Data excerpts:
◆ ◆ ◆ ◆ ◆

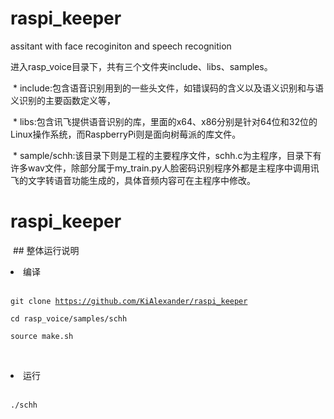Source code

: # raspi_keeper
assitant with face recoginiton and speech recognition 

  进入rasp_voice目录下，共有三个文件夹include、libs、samples。
  
  * include:包含语音识别用到的一些头文件，如错误码的含义以及语义识别和与语义识别的主要函数定义等，
  
  * libs:包含讯飞提供语音识别的库，里面的x64、x86分别是针对64位和32位的Linux操作系统，而RaspberryPi则是面向树莓派的库文件。
  
  * sample/schh:该目录下则是工程的主要程序文件，schh.c为主程序，目录下有许多wav文件，除部分属于my_train.py人脸密码识别程序外都是主程序中调用讯飞的文字转语音功能生成的，具体音频内容可在主程序中修改。
  <br>
  # raspi_keeper
  ## 整体运行说明
  <li>编译</li>
  <pre><code>git clone https://github.com/KiAlexander/raspi_keeper</code></pre>
  <pre><code>cd rasp_voice/samples/schh</code></pre>
  <pre><code>source make.sh</code></pre>
  <li>运行</li>
  <pre><code>./schh</code></pre>
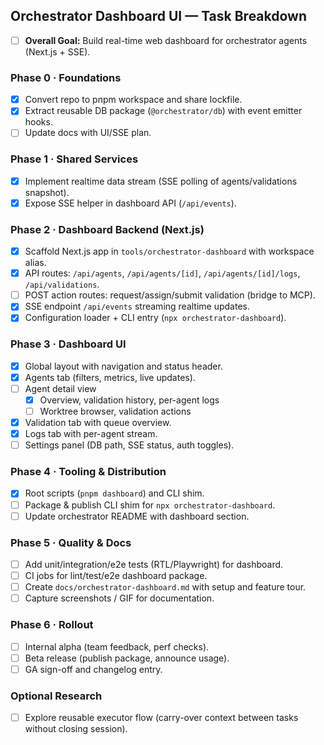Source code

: ## Orchestrator Dashboard UI — Task Breakdown

- [ ] **Overall Goal:** Build real-time web dashboard for orchestrator agents (Next.js + SSE).

### Phase 0 · Foundations
- [x] Convert repo to pnpm workspace and share lockfile.
- [x] Extract reusable DB package (`@orchestrator/db`) with event emitter hooks.
- [ ] Update docs with UI/SSE plan.

### Phase 1 · Shared Services
- [x] Implement realtime data stream (SSE polling of agents/validations snapshot).
- [x] Expose SSE helper in dashboard API (`/api/events`).

### Phase 2 · Dashboard Backend (Next.js)
- [x] Scaffold Next.js app in `tools/orchestrator-dashboard` with workspace alias.
- [x] API routes: `/api/agents`, `/api/agents/[id]`, `/api/agents/[id]/logs`, `/api/validations`.
- [ ] POST action routes: request/assign/submit validation (bridge to MCP).
- [x] SSE endpoint `/api/events` streaming realtime updates.
- [x] Configuration loader + CLI entry (`npx orchestrator-dashboard`).

### Phase 3 · Dashboard UI
- [x] Global layout with navigation and status header.
- [x] Agents tab (filters, metrics, live updates).
- [ ] Agent detail view
  - [x] Overview, validation history, per-agent logs
  - [ ] Worktree browser, validation actions
- [x] Validation tab with queue overview.
- [x] Logs tab with per-agent stream.
- [ ] Settings panel (DB path, SSE status, auth toggles).

### Phase 4 · Tooling & Distribution
- [x] Root scripts (`pnpm dashboard`) and CLI shim.
- [ ] Package & publish CLI shim for `npx orchestrator-dashboard`.
- [ ] Update orchestrator README with dashboard section.

### Phase 5 · Quality & Docs
- [ ] Add unit/integration/e2e tests (RTL/Playwright) for dashboard.
- [ ] CI jobs for lint/test/e2e dashboard package.
- [ ] Create `docs/orchestrator-dashboard.md` with setup and feature tour.
- [ ] Capture screenshots / GIF for documentation.

### Phase 6 · Rollout
- [ ] Internal alpha (team feedback, perf checks).
- [ ] Beta release (publish package, announce usage).
- [ ] GA sign-off and changelog entry.

### Optional Research
- [ ] Explore reusable executor flow (carry-over context between tasks without closing session).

◆ ◆ ◆ ◆ ◆

Problem statement: An exact copy of the line containing "- [ ] Beta release" and all lines after it, through the last line of the entries, is the required answer.

Reply:
- [ ] Beta release (publish package, announce usage).
- [ ] GA sign-off and changelog entry.

### Optional Research
- [ ] Explore reusable executor flow (carry-over context between tasks without closing session).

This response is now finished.